The court was issuing an advisory opinion that, while not binding, carries authority and legal weight. It is unlikely to shape Israeli policy but could affect international opinion.

“The Israeli settlements in the West Bank and East Jerusalem and the regime associated with them have been established and are being maintained in violation of international law,” the court’s president, Nawaf Salam, said as he issued the opinion at the Peace Palace in The Hague.
Friday’s pronouncement received heightened attention because of the war in Gaza, which began more than nine months ago, and because of a separate genocide case brought in the same court by South Africa against Israel in December over its conduct in the war.
In January, the court ordered Israel to restrain its attacks in Gaza, and in May it ordered the country to immediately halt its military offensive in the city of Rafah, in southern Gaza.

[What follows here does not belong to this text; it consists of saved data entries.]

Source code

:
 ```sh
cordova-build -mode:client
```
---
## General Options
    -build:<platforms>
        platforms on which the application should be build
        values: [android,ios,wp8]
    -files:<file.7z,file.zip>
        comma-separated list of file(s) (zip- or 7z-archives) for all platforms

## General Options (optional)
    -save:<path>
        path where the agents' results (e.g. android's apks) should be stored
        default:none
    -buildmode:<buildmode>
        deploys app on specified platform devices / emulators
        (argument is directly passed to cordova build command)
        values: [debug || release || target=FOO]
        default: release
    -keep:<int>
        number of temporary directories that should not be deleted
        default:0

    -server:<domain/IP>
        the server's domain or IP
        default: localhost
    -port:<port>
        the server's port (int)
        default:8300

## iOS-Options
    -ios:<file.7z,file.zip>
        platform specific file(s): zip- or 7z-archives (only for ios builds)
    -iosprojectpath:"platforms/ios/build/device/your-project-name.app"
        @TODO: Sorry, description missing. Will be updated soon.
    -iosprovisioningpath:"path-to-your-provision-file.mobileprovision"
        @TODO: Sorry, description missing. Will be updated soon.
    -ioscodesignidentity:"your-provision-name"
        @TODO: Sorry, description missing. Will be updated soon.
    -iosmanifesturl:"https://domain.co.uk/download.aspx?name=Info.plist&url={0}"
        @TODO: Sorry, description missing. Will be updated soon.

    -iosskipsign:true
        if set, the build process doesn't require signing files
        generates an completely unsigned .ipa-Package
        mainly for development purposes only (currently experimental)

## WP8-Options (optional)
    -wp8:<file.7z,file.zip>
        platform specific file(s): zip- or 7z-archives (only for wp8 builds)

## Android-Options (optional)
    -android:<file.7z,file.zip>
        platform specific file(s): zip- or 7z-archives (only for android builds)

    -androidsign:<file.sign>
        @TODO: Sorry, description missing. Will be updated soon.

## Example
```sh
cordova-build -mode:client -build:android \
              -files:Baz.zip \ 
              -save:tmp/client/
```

The U.N. General Assembly in 2022 asked the court for its opinion on the legal consequences of Israel’s “prolonged occupation, settlement and annexation” of territories captured in the 1967 Middle East war, including the West Bank, Gaza and East Jerusalem.
Israel regards the occupied West Bank as disputed territory and wants the future status of it to be decided in negotiations. It has allowed hundreds of thousands of Jews to settle there over the past decades. Israel has annexed East Jerusalem in a move that did not garner widespread international recognition. And it withdrew from Gaza in 2005 but blockaded the territory, along with Egypt, for 17 years after Hamas seized control of it in 2007.
The court held hearings in February at the Peace Palace. Israel did not appear at that session but filed a submission rejecting the validity of the proceedings as biased. The Palestinian Authority’s foreign minister, Riyad al-Maliki, told the court that Israel had subjected Palestinians to decades of discrimination, leaving them with the choice of “displacement, subjugation or death.”
Over the course of several days, representatives of more than 50 countries, an unusually high number for the court, addressed the hearings. Most sided with the Palestinian representatives. But a few speakers at the court, including those from the United States, Britain and Hungary — among Israel’s traditional allies — sided with Israel.
A U.S. State Department official argued before the court that Israel’s policies toward the Palestinians were determined by its “very real security needs.”
One focal point of Friday’s case was Israel’s settlement policy in the West Bank and East Jerusalem as well as the government’s tolerance of violent land grabs by Jewish settlers.
Every Israeli government has allowed some Israeli construction in the territories, but the Netanyahu government has expanded the program and announced plans for thousands of new housing units. More than 400,000 Israelis have settled in the West Bank since 1967.